What I want to say about the new sci-fi/horror flick Skyline is that it's really about getting killed in real estate. Literally about that. I'd like to say figuratively, as well, though that may be crediting the movie with too much metaphor.
Picking as its venue the 24th floor Penthouse of a glass-and-chrome modern condo complex - from which the characters have a perfect view of the demolition visiting the Los Angeles skyline - the movie revels in its cold, chrome modern architecture, destroying its inhabitants as swiftly and relentlessly as the housing crash has destroyed the fortunes of many a condo owner in the last two years. This then is perhaps the first condo-anxiety horror film.

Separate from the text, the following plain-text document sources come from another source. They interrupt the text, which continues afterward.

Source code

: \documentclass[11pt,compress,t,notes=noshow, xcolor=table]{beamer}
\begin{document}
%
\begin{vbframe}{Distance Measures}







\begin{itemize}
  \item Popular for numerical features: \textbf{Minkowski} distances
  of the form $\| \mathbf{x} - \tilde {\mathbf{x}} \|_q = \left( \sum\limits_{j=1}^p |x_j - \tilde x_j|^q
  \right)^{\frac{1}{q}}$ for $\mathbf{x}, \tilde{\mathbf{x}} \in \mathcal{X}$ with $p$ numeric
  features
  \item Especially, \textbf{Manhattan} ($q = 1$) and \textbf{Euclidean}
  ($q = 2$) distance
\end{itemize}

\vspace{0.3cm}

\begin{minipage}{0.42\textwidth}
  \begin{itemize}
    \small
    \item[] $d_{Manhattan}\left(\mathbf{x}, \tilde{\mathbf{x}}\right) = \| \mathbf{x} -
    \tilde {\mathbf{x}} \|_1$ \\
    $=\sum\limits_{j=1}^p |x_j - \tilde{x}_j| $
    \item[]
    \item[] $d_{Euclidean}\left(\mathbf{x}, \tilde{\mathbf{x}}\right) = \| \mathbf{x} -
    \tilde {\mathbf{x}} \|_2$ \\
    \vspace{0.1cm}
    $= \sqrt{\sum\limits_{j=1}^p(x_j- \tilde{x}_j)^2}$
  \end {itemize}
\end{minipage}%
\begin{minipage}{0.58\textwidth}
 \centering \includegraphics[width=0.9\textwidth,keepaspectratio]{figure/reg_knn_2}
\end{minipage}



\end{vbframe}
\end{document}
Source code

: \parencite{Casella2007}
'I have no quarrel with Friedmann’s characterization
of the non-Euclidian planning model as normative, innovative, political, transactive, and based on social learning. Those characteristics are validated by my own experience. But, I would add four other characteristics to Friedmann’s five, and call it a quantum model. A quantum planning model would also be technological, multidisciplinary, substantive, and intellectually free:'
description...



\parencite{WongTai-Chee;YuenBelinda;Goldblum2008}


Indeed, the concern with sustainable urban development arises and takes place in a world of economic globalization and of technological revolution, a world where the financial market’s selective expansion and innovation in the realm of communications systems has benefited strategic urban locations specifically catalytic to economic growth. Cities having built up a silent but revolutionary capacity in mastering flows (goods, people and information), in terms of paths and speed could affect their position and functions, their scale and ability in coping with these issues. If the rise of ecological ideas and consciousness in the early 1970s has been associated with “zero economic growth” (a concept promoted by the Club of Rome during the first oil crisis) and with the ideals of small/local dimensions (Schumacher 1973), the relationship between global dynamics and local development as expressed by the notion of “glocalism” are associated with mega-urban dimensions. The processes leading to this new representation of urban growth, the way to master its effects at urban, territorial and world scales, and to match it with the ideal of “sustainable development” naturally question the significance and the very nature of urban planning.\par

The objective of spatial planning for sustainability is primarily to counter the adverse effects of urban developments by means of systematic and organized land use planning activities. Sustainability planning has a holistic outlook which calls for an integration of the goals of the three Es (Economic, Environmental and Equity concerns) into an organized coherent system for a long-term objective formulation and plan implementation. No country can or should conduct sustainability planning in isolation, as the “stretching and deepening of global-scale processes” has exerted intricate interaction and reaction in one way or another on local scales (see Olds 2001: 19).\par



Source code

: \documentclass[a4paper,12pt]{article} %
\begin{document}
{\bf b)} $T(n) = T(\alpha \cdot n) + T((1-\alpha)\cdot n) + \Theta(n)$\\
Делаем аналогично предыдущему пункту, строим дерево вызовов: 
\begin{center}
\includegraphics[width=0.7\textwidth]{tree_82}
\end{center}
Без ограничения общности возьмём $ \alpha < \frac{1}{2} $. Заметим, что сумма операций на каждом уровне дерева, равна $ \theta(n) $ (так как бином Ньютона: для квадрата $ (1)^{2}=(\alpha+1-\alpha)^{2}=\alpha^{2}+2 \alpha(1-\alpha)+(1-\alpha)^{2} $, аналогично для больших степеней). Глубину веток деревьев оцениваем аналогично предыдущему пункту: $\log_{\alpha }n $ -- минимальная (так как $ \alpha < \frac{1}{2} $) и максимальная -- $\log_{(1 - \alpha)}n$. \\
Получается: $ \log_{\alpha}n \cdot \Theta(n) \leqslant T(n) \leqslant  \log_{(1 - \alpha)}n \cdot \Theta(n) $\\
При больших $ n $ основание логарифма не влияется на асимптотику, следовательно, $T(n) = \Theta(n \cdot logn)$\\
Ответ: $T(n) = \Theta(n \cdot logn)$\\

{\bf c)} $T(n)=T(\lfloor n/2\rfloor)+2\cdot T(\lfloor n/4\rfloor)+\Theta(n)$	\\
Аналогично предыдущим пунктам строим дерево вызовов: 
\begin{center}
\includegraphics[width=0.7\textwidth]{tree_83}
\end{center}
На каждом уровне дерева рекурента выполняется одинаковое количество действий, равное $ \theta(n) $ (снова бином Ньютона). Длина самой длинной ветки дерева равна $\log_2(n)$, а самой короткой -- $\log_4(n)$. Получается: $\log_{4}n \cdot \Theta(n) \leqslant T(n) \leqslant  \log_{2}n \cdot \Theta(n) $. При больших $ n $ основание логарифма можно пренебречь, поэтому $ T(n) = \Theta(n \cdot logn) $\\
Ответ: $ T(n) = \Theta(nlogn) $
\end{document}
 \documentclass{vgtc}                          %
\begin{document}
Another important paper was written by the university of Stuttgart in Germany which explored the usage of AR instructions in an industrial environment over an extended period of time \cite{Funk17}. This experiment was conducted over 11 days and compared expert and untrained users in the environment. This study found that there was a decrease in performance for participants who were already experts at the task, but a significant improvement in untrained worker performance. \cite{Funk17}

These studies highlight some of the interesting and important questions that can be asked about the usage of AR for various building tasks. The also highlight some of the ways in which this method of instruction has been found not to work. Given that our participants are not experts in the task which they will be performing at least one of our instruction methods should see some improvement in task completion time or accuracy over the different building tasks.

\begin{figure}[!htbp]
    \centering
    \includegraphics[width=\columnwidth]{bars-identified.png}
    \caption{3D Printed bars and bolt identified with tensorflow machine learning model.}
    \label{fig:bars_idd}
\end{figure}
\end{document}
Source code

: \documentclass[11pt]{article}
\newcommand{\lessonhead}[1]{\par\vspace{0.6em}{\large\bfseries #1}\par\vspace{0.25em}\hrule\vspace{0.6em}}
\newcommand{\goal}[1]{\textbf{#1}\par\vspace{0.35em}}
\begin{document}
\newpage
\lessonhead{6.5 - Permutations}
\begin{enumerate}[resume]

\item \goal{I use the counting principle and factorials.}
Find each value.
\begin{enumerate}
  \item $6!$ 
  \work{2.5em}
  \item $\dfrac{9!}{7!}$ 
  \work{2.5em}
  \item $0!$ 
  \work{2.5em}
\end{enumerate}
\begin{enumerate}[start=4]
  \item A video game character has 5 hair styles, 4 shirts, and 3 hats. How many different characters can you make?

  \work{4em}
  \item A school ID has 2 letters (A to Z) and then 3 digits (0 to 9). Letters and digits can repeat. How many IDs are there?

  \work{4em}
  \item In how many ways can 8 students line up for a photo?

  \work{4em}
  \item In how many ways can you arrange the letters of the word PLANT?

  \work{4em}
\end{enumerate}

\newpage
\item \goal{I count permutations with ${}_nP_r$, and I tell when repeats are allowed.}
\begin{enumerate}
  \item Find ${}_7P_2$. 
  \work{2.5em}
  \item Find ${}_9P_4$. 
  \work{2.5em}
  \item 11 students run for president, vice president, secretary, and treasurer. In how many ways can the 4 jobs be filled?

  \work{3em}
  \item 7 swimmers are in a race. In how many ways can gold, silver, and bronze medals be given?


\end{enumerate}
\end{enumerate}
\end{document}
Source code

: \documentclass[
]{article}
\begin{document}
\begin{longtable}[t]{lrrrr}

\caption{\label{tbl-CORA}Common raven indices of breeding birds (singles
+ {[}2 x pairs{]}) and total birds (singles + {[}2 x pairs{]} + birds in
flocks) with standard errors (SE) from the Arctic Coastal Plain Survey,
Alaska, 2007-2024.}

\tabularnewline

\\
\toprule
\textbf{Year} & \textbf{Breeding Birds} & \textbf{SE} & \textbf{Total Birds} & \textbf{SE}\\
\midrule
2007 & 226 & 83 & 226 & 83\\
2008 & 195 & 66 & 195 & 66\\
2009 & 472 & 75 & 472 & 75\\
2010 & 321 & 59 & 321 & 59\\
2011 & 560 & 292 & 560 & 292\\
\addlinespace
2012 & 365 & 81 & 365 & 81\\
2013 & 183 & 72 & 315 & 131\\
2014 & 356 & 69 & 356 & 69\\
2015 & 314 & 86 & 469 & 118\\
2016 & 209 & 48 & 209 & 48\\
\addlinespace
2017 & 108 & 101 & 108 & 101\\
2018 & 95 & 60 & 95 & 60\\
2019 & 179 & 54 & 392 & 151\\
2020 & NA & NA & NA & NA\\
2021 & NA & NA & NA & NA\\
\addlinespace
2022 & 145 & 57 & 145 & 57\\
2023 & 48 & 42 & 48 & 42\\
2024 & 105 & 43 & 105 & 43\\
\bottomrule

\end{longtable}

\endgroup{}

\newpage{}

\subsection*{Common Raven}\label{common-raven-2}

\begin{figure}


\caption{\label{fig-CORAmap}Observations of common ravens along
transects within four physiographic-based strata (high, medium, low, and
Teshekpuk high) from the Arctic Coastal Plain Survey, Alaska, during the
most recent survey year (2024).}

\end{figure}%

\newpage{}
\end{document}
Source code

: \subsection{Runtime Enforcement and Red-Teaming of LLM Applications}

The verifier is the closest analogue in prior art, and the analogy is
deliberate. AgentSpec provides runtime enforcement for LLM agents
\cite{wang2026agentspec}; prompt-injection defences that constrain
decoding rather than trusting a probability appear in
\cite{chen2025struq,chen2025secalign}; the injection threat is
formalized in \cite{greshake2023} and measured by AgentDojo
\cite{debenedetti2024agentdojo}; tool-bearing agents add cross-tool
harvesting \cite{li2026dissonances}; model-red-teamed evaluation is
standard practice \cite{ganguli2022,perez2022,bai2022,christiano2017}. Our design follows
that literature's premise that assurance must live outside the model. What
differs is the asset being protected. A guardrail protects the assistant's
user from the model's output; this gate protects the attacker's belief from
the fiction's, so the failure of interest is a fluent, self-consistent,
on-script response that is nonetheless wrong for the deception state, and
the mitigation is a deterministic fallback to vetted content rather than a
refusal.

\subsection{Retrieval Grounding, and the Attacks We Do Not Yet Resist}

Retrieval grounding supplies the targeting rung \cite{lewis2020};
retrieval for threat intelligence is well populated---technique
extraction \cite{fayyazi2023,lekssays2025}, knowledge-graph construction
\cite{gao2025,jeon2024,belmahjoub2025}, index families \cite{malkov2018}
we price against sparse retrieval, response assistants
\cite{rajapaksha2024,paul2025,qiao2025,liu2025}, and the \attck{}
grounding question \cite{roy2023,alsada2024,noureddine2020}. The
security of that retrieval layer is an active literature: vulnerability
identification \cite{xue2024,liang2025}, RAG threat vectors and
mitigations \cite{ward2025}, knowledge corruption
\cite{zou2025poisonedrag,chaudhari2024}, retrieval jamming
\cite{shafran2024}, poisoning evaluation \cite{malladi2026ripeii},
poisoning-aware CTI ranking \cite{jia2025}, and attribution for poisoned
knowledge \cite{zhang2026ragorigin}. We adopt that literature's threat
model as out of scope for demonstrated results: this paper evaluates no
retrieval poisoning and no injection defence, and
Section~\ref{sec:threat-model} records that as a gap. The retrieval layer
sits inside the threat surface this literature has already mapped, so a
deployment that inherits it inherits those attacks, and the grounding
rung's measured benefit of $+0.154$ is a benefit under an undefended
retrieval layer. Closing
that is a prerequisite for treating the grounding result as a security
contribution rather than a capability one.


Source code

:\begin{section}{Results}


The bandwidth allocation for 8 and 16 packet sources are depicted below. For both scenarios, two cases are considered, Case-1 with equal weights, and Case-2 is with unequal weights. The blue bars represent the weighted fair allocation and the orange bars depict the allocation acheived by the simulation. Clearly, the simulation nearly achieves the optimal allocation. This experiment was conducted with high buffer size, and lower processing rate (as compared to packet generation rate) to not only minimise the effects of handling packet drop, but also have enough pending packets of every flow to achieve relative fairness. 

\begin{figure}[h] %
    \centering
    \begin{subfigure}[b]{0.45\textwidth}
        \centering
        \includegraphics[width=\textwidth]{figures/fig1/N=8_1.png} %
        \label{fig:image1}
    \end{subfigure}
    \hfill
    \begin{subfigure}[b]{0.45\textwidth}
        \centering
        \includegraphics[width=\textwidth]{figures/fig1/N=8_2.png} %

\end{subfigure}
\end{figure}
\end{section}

Like Cloverfield before it, the conceit in Skyline is that the main story is happening elsewhere, and we're just following a group of random twenty-somethings in their media-misinformed peripheral point of view of the action. The main story - about the invasion of the world by nasty aliens intent on consuming every last human being for their own nefarious purposes - was already told in Independence Day (and much more effectively). So what we're given here is the story of five underprivileged, air-headed pretty twenty somethings who must cope with big blue lights of seduction and subsequent horrible death and destruction going on around them, without knowing anything about what's really happening. You really couldn't get any more peripheral than these five - two friends and their three girlfriends - who have zero personality and even less brains (um, no pun intended) as they try to escape from their sky-loft of death and keep locking themselves out on the roof of the building. It's a little like spending an hour an a half watching "Star Trek" without ever seeing Kirk, Spock, or McCoy - instead, just following the red-shirted extras as they one-by-one get picked off and eaten by molten rocks with teeth.
I'm not sure what this trend about following the least important people in the story portends. In 2012 it's a second-rate writer who's the most important story in the destruction of the world. In Cloverfield we're following a group of unimportant friends. In Skyline these people are even less than unimportant - they're the unpleasant neighbors you wish would go away. Meanwhile, Presidents, artists, football players, precocious teenagers, Marines, lovers, parents, and cute doggies are all getting eaten as well, but no one cares to tell the stories about them. It's tempting to say this is the way the Reality-Show/Tea Party generation sees the world, where importance and authority is determined by the less you have accomplished...so that the most interesting people of all are the completely unaccomplished idiots. No wonder the aliens save these brains for last.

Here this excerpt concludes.